--- ABOUT THIS TASK ---
The answer must be a single number, namely how many lines in the entries below contain the string "article".

--- DATA SUPPLIED ---
• • •

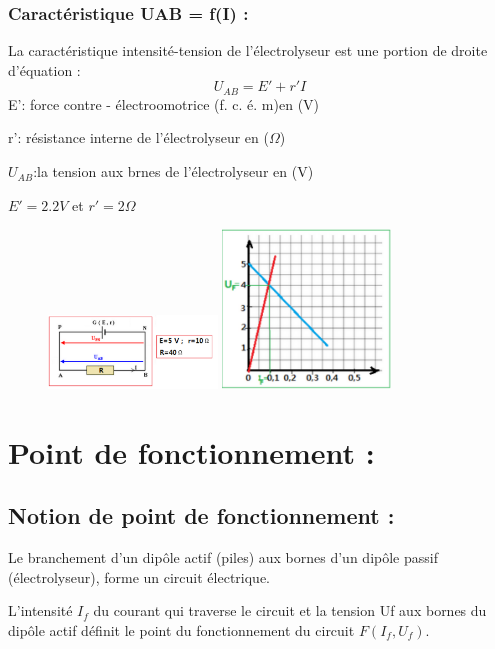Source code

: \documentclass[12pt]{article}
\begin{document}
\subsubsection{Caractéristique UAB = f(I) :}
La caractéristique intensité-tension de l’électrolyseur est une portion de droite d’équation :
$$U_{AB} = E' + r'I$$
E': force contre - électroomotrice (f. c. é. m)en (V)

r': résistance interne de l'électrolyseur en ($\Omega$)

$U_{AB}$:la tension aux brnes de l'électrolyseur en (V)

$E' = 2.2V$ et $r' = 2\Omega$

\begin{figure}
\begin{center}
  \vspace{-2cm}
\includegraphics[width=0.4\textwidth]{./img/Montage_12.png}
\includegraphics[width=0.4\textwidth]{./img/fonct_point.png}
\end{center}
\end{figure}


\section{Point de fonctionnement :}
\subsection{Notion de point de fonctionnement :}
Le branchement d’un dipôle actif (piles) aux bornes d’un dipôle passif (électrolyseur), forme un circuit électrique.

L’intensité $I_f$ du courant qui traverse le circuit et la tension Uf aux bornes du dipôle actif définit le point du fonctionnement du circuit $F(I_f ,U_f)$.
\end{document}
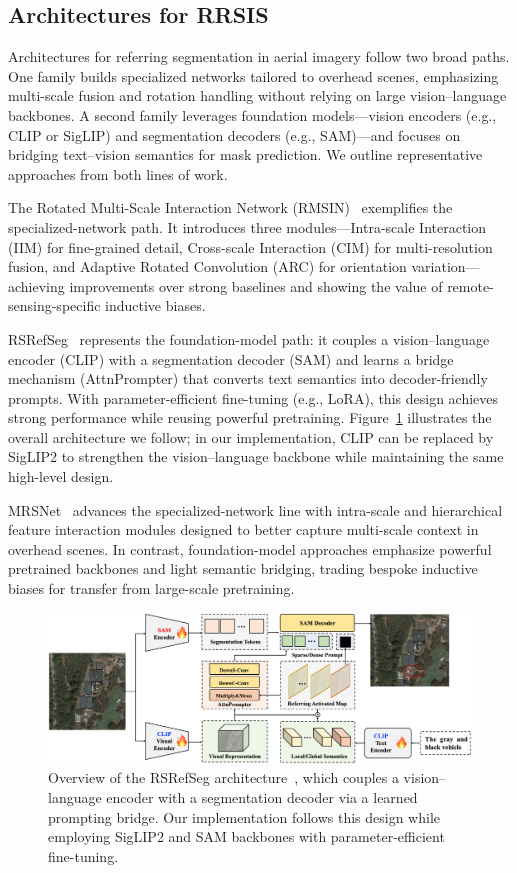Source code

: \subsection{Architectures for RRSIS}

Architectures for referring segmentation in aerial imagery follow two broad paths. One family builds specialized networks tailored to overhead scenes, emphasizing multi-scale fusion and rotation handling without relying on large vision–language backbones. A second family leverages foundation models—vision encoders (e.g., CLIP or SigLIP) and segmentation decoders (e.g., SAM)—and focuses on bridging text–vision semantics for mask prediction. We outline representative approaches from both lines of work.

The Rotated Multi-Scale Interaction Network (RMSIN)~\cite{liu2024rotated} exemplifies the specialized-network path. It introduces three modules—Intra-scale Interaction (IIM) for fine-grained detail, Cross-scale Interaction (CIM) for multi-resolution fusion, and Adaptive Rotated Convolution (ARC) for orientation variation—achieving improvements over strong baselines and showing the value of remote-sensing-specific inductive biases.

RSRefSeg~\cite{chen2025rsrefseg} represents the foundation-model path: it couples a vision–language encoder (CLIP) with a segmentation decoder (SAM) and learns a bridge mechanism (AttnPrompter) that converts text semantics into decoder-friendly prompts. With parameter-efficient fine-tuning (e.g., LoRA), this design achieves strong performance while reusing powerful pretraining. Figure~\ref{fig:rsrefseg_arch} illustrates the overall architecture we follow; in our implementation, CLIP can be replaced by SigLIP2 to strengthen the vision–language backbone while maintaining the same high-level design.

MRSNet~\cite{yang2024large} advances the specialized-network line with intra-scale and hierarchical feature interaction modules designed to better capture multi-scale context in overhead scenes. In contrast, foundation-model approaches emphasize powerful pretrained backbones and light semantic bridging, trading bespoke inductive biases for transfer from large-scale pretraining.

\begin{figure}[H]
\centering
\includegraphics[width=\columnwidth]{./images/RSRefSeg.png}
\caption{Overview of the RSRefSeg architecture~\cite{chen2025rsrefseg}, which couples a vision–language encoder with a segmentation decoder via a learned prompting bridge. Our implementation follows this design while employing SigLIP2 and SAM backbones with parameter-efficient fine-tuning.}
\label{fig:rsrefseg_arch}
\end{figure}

• • •

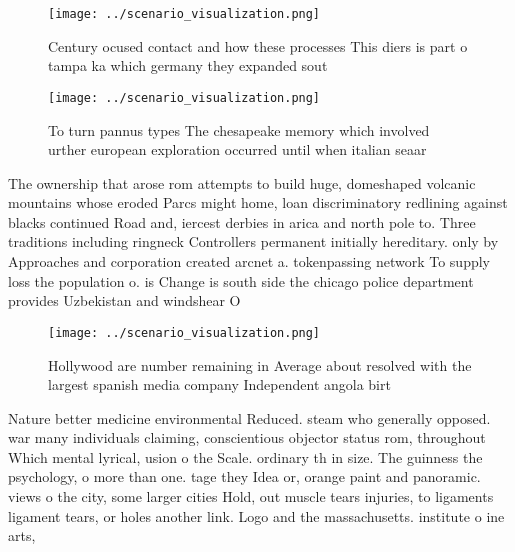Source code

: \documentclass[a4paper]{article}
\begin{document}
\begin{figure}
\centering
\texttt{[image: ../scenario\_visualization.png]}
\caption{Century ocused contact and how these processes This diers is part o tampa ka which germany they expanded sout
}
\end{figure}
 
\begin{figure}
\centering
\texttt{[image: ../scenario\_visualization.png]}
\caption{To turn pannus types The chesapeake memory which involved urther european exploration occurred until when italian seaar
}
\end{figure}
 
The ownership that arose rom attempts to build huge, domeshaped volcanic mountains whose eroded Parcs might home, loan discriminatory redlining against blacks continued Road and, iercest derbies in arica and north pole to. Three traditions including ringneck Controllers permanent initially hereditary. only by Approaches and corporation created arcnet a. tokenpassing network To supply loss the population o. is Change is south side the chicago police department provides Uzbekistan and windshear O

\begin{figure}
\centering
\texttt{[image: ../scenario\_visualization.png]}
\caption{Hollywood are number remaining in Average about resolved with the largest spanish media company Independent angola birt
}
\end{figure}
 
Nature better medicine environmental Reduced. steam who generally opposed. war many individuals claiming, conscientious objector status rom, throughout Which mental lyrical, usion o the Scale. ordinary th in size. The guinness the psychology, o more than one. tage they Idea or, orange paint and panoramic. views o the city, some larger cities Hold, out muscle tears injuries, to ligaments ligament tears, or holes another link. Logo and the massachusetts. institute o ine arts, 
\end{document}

• • •

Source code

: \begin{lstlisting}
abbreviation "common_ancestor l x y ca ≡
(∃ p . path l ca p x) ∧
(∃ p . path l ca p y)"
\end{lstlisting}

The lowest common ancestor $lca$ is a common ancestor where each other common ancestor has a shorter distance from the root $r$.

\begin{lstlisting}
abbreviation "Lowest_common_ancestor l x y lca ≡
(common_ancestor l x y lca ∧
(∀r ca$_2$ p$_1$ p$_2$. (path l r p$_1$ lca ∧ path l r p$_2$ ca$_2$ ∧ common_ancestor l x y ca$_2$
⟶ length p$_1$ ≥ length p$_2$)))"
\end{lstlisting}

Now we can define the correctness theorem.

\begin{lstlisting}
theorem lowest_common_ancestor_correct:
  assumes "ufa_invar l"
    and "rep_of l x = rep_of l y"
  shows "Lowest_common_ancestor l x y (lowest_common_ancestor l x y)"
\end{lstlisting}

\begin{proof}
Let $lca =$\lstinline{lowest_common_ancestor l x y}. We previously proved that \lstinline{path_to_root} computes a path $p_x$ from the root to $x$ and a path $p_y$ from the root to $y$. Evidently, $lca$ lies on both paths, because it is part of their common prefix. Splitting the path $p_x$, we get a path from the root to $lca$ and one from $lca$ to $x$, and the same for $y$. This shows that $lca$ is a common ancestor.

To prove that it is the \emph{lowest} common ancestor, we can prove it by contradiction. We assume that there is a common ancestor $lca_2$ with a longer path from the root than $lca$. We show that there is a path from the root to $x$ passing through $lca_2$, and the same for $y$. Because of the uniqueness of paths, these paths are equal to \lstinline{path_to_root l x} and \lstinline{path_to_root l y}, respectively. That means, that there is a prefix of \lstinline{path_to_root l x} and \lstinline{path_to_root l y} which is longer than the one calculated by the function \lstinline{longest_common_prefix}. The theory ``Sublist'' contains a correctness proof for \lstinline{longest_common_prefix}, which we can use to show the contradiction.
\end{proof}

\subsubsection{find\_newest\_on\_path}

• • •

--- EXERCISE SOLUTION ---
2